Dallo scampanellio di Frieze che mi ricorda un Tubular Bells di anziana memoria, ai cori sovrapposti dello stesso brano che mi riportano ai lirismi della regina Queen ed ai primi New Trolls mi introduco, pian piano, al rumore dell’acqua che anticipa Skrik, coacervo iniziale di tocchi e ritocchi prima che il synth faccia il suo ingresso in questo già favoloso album che non lascia scampo e mi tiene sveglio. E così, mentre mi sembra di viaggiare, l’arrivo di Sadness Under The Bel Venus che sa già di sinfonismo puro, mi accompagna lentamente in un’atmosfera da sogno battente grazie ad un bel fraseggio della chitarra sulla quale, ad un certo punto, si adagia il pianoforte dello stesso Roben Bear che canta sostenuto da Shardan Stream fino allo giungere del flauto (magico) che, in chiusura, è come il tocco vellutato di una fata. Che dire poi di A Winter Storm On Spring Blossoms che è un vero e proprio dipinto in note, con il jazz rock che si appropria dei passaggi prog fin qui ascoltati mentre di soppiatto va a fondersi con il predominio di tastiere, synth e campionature lasciando però sfogare la chitarra di Stream in un grande assolo.
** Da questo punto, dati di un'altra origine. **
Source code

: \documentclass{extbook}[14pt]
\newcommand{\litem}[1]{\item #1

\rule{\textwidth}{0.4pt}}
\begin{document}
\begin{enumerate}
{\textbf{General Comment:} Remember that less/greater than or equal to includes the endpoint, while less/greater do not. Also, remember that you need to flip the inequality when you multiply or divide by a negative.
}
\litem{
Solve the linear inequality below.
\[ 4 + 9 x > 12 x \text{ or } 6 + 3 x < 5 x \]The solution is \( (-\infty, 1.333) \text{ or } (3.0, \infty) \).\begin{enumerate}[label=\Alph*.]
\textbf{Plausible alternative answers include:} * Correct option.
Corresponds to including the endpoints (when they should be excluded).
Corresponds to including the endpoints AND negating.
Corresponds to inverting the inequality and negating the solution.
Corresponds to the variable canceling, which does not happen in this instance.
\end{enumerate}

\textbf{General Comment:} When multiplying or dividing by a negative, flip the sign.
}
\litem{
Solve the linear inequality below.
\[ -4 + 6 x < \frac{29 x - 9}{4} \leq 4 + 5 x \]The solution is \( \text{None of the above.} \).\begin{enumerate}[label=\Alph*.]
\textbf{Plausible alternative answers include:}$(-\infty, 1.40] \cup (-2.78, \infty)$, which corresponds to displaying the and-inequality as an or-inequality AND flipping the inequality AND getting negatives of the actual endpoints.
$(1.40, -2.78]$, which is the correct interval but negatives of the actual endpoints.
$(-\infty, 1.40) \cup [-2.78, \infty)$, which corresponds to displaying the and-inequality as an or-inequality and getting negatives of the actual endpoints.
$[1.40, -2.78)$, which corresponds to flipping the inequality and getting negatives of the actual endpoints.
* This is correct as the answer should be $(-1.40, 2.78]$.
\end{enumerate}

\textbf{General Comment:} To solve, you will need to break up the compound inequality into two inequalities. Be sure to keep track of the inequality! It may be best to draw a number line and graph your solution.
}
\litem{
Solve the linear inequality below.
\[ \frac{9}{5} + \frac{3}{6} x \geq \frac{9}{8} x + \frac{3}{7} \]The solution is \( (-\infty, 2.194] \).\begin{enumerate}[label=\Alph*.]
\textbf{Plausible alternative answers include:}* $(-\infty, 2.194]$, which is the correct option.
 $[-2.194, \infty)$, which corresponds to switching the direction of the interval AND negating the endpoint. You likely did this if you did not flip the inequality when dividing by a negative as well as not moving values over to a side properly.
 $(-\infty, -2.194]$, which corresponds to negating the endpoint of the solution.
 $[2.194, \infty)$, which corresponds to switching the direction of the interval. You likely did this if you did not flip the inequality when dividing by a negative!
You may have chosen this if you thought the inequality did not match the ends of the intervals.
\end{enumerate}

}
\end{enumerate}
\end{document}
Ascoltare per credere, e se non ci credete peggio per voi! Ed è ancora peggio per voi se la dolcezza di Equal Adoration non riesce ad avvolgervi nonostante i suggerimenti che vi abbiamo fin qui dato, perché è davvero difficile in un disco rock, che è anche impegnato culturalmente, riuscire a trovare delle carezze musicali così ben congegnate e concepite, con gli strumenti che sembrano essere le voci di centomila angeli che oggi, mentre scriviamo, ci hanno detto che sono andati via per sempre.
La musica di Bridge Of Anxiety è basata sul dipinto Ansia, una delle tre opere che Munch realizzò con un ponte quale sfondo ed è così avvolgente che quando arriva la successiva Despair, siamo ormai dentro i dipinti del pittore, insieme ai cori che sentiamo svettare sopra un piano accarezzato, ed una chitarra appena sfiorata. Poi, in chiusura, le tre sezioni di Metabolism, una vera e propria suite come prog comanda giocate tar mellotron, chitarra acustica, assoli di chitarra elettrica, i bei cori di Matebolism II: Mother Nature’s Sanctuary che, insieme a Metabolism III: Spring mettono i sigilli a questo splendido album che ha colpito così tanto. È difficile trovare esordi così, ma se son tulipani fioriranno. Già il primo è sbocciato in tutta la sua bellezza ed è di una qualità rara, infatti c’è solo un modo per raggiungerlo: sintonizzarsi sull’ora lunare.